Data supplied section start

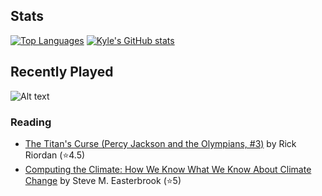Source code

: ## Stats

[![Top Languages](https://github-readme-stats.vercel.app/api/top-langs/?username=k20shores&layout=compact)]([https://github.com/k20shores/github-readme-stats](https://github-readme-stats.vercel.app/api/top-langs/?username=k20shores&layout=compact))
[![Kyle's GitHub stats](https://github-readme-stats.vercel.app/api?username=k20shores)]([https://github.com/k20shores/github-readme-stats](https://github-readme-stats.vercel.app/api?username=k20shores))

## Recently Played
![Alt text](https://spotify-recently-played-readme.vercel.app/api?user=12144745061)

### Reading
<!-- GOODREADS-LIST:START -->
- [The Titan's Curse (Percy Jackson and the Olympians, #3)](https://www.goodreads.com/review/show/6710677421?utm_medium=api&utm_source=rss) by Rick Riordan (⭐️4.5)
- [Computing the Climate: How We Know What We Know About Climate Change](https://www.goodreads.com/review/show/6430473002?utm_medium=api&utm_source=rss) by Steve M. Easterbrook (⭐️5)
<!-- GOODREADS-LIST:END -->

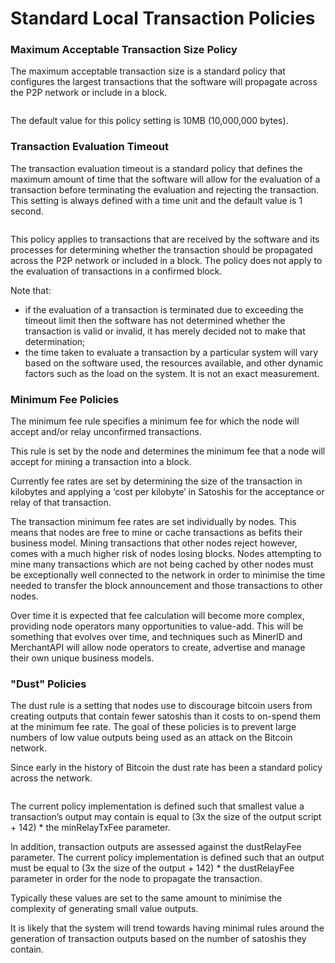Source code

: # Standard Local Transaction Policies

### Maximum Acceptable Transaction Size Policy

The maximum acceptable transaction size is a standard policy that configures the largest transactions that the software will propagate across the P2P network or include in a block.

<figure><img src="../../.gitbook/assets/CHAPTER 2 GIF 13.gif" alt=""><figcaption></figcaption></figure>

The default value for this policy setting is 10MB (10,000,000 bytes).

### Transaction Evaluation Timeout

The transaction evaluation timeout is a standard policy that defines the maximum amount of time that the software will allow for the evaluation of a transaction before terminating the evaluation and rejecting the transaction. This setting is always defined with a time unit and the default value is 1 second.

<figure><img src="../../.gitbook/assets/CHAPTER 2 GIF 14.gif" alt=""><figcaption></figcaption></figure>

This policy applies to transactions that are received by the software and its processes for determining whether the transaction should be propagated across the P2P network or included in a block. The policy does not apply to the evaluation of transactions in a confirmed block.

Note that:

* if the evaluation of a transaction is terminated due to exceeding the timeout limit then the software has not determined whether the transaction is valid or invalid, it has merely decided not to make that determination;
* the time taken to evaluate a transaction by a particular system will vary based on the software used, the resources available, and other dynamic factors such as the load on the system. It is not an exact measurement.

### Minimum Fee Policies

The minimum fee rule specifies a minimum fee for which the node will accept and/or relay unconfirmed transactions.

This rule is set by the node and determines the minimum fee that a node will accept for mining a transaction into a block.

Currently fee rates are set by determining the size of the transaction in kilobytes and applying a ‘cost per kilobyte’ in Satoshis for the acceptance or relay of that transaction.

The transaction minimum fee rates are set individually by nodes. This means that nodes are free to mine or cache transactions as befits their business model. Mining transactions that other nodes reject however, comes with a much higher risk of nodes losing blocks. Nodes attempting to mine many transactions which are not being cached by other nodes must be exceptionally well connected to the network in order to minimise the time needed to transfer the block announcement and those transactions to other nodes.

Over time it is expected that fee calculation will become more complex, providing node operators many opportunities to value-add. This will be something that evolves over time, and techniques such as MinerID and MerchantAPI will allow node operators to create, advertise and manage their own unique business models.

### "Dust" Policies

The dust rule is a setting that nodes use to discourage bitcoin users from creating outputs that contain fewer satoshis than it costs to on-spend them at the minimum fee rate. The goal of these policies is to prevent large numbers of low value outputs being used as an attack on the Bitcoin network.

Since early in the history of Bitcoin the dust rate has been a standard policy across the network.

<figure><img src="../../.gitbook/assets/CHAPTER 2 GIF 15 (1).gif" alt=""><figcaption></figcaption></figure>

The current policy implementation is defined such that smallest value a transaction’s output may contain is equal to (3x the size of the output script + 142) \* the minRelayTxFee parameter.

In addition, transaction outputs are assessed against the dustRelayFee parameter. The current policy implementation is defined such that an output must be equal to (3x the size of the output + 142) \* the dustRelayFee parameter in order for the node to propagate the transaction.

Typically these values are set to the same amount to minimise the complexity of generating small value outputs.

It is likely that the system will trend towards having minimal rules around the generation of transaction outputs based on the number of satoshis they contain.
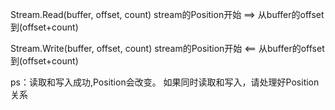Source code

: 
Stream.Read(buffer, offset, count)
stream的Position开始 ==> 从buffer的offset到(offset+count)

Stream.Write(buffer, offset, count)
stream的Position开始 <== 从buffer的offset到(offset+count)

ps：读取和写入成功,Position会改变。
	如果同时读取和写入，请处理好Position关系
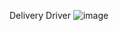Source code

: Delivery Driver
![image](https://user-images.githubusercontent.com/26310042/159302388-2edfaf2b-f615-40b8-a131-9790142b3ecc.png)
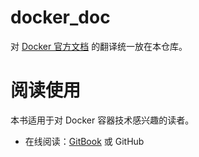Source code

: # docker_doc
对 [Docker 官方文档](https://docs.docker.com/) 的翻译统一放在本仓库。

# 阅读使用
本书适用于对 Docker 容器技术感兴趣的读者。

- 在线阅读：[GitBook](https://www.gitbook.com/book/kikajack/docker_doc) 或 GitHub

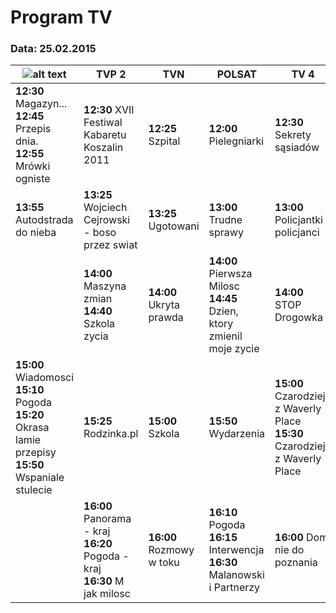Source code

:# Program TV

### Data: 25.02.2015

| ![alt text][TVP1]  | **TVP 2**    |  **TVN**     | **POLSAT**   |  **TV 4**    | **TV Puls**  |
|---------|----------|----------|----------|----------|----------|
| **12:30** Magazyn...<br>**12:45** Przepis dnia.<br>**12:55** Mrówki ogniste | **12:30** XVII Festiwal Kabaretu Koszalin 2011 | **12:25** Szpital | **12:00** Pielegniarki | **12:30** Sekrety sąsiadów | **12:30** Krolowa serc |
| **13:55** Autodstrada do nieba | **13:25** Wojciech Cejrowski - boso przez swiat | **13:25** Ugotowani | **13:00** Trudne sprawy | **13:00** Policjantki i policjanci | **13:30** Krolowa serc |
| | **14:00** Maszyna zmian<br>**14:40** Szkola zycia | **14:00** Ukryta prawda | **14:00** Pierwsza Milosc<br>**14:45** Dzien, ktory zmienil moje zycie | **14:00** STOP Drogowka | **14:30** Niania |
| **15:00** Wiadomosci<br>**15:10** Pogoda<br>**15:20** Okrasa lamie przepisy<br>**15:50** Wspaniale stulecie | **15:25** Rodzinka.pl | **15:00** Szkola | **15:50** Wydarzenia | **15:00** Czarodzieje z Waverly Place<br>**15:30** Czarodzieje z Waverly Place | **15:00** Niania<br>**15:30** Niania |
| | **16:00** Panorama - kraj<br>**16:20** Pogoda - kraj<br>**16:30** M jak milosc | **16:00** Rozmowy w toku | **16:10** Pogoda<br>**16:15** Interwencja<br>**16:30** Malanowski i Partnerzy | **16:00** Dom nie do poznania | **16:00** 13. posterunek<br>**16:45** 13. posterunek |

[TVP1]: http://i.wp.pl/a/i/program_tv/logotypy/tvp1.jpg "TVP 1"
[TVP2]: http://i.wp.pl/a/i/program_tv/logotypy/tvp2.jpg "TVP 2"
[TVN]: http://i.wp.pl/a/i/program_tv/logotypy/tvn.jpg "TVN"
[POLSAT]: http://i.wp.pl/a/i/program_tv/logotypy/5.jpg "POLSAT"
[TV4]: http://i.wp.pl/a/i/program_tv/logotypy/tv4.jpg "TV 4"
[TVPULS]: http://i.wp.pl/a/f/png/29839/tvpuls_nowe_43x31.png "TV Puls"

Data supplied section end

■ **What the task requires**:
What you return should be only the exact lines from the top of the entries through the line with "- [The Titan's", minus the pictures.

■ **Written response**:
Source code

: ## Stats

[![Top Languages](https://github-readme-stats.vercel.app/api/top-langs/?username=k20shores&layout=compact)]([https://github.com/k20shores/github-readme-stats](https://github-readme-stats.vercel.app/api/top-langs/?username=k20shores&layout=compact))
[![Kyle's GitHub stats](https://github-readme-stats.vercel.app/api?username=k20shores)]([https://github.com/k20shores/github-readme-stats](https://github-readme-stats.vercel.app/api?username=k20shores))

## Recently Played
![Alt text](https://spotify-recently-played-readme.vercel.app/api?user=12144745061)

### Reading
<!-- GOODREADS-LIST:START -->
- [The Titan's Curse (Percy Jackson and the Olympians, #3)](https://www.goodreads.com/review/show/6710677421?utm_medium=api&utm_source=rss) by Rick Riordan (⭐️4.5)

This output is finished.